- [EXERCISE GOAL]:
Between the line containing "With twenty-five dollars" and the line containing "When Dr. McAllister" lies a run of lines; give that run again exactly, with both of those lines, and nothing else from the entries below.

Recorded data:
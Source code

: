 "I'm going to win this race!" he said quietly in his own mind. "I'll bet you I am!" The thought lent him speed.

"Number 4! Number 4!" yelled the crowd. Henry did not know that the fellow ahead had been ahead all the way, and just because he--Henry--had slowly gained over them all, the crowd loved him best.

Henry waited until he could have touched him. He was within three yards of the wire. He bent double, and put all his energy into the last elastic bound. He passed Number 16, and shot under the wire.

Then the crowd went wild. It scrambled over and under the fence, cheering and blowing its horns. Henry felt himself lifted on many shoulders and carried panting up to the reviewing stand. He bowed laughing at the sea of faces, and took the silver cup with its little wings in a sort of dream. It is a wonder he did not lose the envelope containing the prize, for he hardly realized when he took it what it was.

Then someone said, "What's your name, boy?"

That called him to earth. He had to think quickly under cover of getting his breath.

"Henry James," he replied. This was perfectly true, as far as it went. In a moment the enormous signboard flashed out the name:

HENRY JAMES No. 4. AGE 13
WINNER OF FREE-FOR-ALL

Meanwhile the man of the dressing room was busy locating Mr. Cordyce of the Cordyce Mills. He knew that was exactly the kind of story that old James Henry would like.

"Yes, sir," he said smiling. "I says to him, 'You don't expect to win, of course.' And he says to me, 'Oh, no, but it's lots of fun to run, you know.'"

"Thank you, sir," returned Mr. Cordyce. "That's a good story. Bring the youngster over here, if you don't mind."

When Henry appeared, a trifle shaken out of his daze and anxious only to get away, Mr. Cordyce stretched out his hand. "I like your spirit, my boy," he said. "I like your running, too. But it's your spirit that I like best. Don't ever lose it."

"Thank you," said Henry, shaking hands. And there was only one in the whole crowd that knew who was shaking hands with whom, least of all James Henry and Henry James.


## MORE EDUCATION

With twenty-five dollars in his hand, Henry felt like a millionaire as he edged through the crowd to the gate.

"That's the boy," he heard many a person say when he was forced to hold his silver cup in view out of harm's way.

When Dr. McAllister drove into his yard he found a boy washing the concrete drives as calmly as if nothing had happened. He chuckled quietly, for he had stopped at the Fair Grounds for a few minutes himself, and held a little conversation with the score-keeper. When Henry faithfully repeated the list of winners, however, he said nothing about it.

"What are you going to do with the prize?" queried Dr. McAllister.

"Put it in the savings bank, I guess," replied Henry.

- [RESPONSE TO THIS EXERCISE]:
With twenty-five dollars in his hand, Henry felt like a millionaire as he edged through the crowd to the gate.

"That's the boy," he heard many a person say when he was forced to hold his silver cup in view out of harm's way.

When Dr. McAllister drove into his yard he found a boy washing the concrete drives as calmly as if nothing had happened. He chuckled quietly, for he had stopped at the Fair Grounds for a few minutes himself, and held a little conversation with the score-keeper. When Henry faithfully repeated the list of winners, however, he said nothing about it.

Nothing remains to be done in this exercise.